Amit Mayabhate from Fannie Mae (a US government-sponsored mortgage lender that buys mortgages from the banks and packages them for sale as securities) gave a session at the BPM and Case Management Summit on outcome-based process modeling for delivering business value. He had a few glitches getting started — apparently Fannie Mae doesn’t allow employees to download a presentation to their laptop, so he had to struggle through getting connected to the conference wifi and then the Fannie Mae VPN to open a PDF of his presentation — but did tell the best joke of the day when he was restarting his computer in front of us and said “now you know my password…it’s 8 dots in a row”.
Back on track, he discussed their business architecture efforts and how process modeling fits into it. Specifically, he talked about their multifamily housing division, which had its own outdated and inflexible technology platform that they wanted to change out for a simpler infrastructure that would give them better access to information for better decision-making. To get there, they decided to start with the best possible outcome in mind, but first had to have the organization understand not only that they had problems, but some quantification of how big those problems were in order to set those future goals. They identified several key metrics where they could compare today’s measurements with their desired future goals, such as operational efficiency (manual versus automated) and severability. To map from the current to future state, they needed a transformation roadmap and a framework for achieving the steps on the roadmap; this included mapping their journey to greater levels of process maturity, and creating a business capability model that included 17 capabilities, 65 functions, 262 sub-functions, and around 300 process flows.

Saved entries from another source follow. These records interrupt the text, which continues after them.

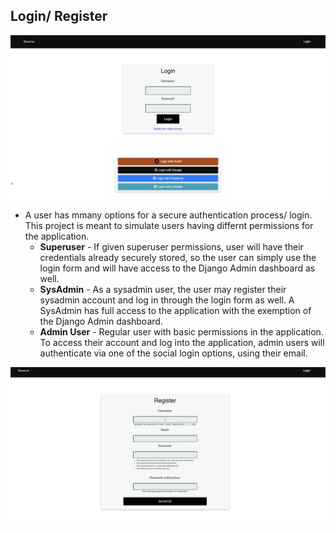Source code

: ## Login/ Register

![login](../quantummanagementapp/static/images/Login.png)

* A user has mmany options for a secure authentication process/ login. This project is meant to simulate users having differnt permissions for the application.
  * **Superuser** - If given superuser permissions, user will have their credentials already securely stored, so the user can simply use the login form and will have access to the Django Admin dashboard as well. 
  * **SysAdmin** - As a sysadmin user, the user may register their sysadmin account and log in through the login form as well. A SysAdmin has full access to the application with the exemption of the Django Admin dashboard.
  * **Admin User** - Regular user with basic permissions in the application. To access their account and log into the application, admin users will authenticate via one of the social login options, using their email.


![register](../quantummanagementapp/static/images/Register.png)
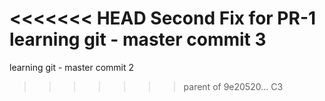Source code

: <<<<<<< HEAD
Second Fix for PR-1
learning git - master commit 3
=======
learning git - master commit 2
>>>>>>> parent of 9e20520... C3
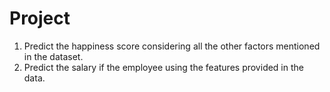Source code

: # Project
1. Predict the happiness score considering all the other factors mentioned in the dataset.
2. Predict the salary if the employee using the features provided in the data.
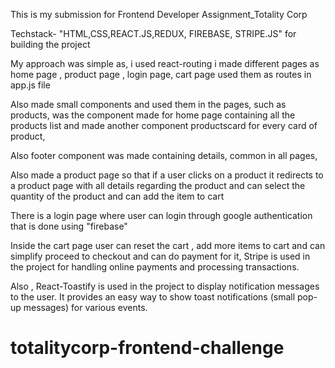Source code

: This is my submission for Frontend Developer Assignment_Totality Corp

Techstack- "HTML,CSS,REACT.JS,REDUX, FIREBASE, STRIPE.JS" for building the project

My approach was simple as, i used react-routing i made different pages as home page , product page , login page, cart page used them as routes in app.js file

Also made small components and used them in the pages, such as products, was the component made for home page containing all the products list and made another component productscard for every card of product, 

Also footer  component was made containing details, common in all pages,

Also made a product page so that if a user clicks on a product it redirects to a product page with all details regarding the product and can select the quantity of the product and can add the item to cart

There is a login page where user can login through google authentication that is done using "firebase" 

Inside the cart page user can reset the cart , add more items to cart and can simplify proceed to checkout and can do payment for it, Stripe is used in the project for handling online payments and processing transactions.

Also , React-Toastify is used in the project to display notification messages to the user. It provides an easy way to show toast notifications (small pop-up messages) for various events.











# totalitycorp-frontend-challenge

Their business architecture transformation framework started with the business model (how do we make money), the operating model (how do we behave to make money) and the business capability model (what abilities are needed) using the Business Model Canvas framework. They used other architecture analysis tools, such as analyzing their operating model by plotting business process standardization against business process integration both for their current state and desired future state, to help them develop the strategy for moving between them. They used Mega’s business strategy module for most of the architecture analysis, which helps them identify business processes that are ripe for automation, then move to a BPMS for process modeling and automation. In that way, they can do just the process modeling that provides them with some architectural change that they know will provide value, rather than attempting to boil the ocean by modeling all processes in the organization.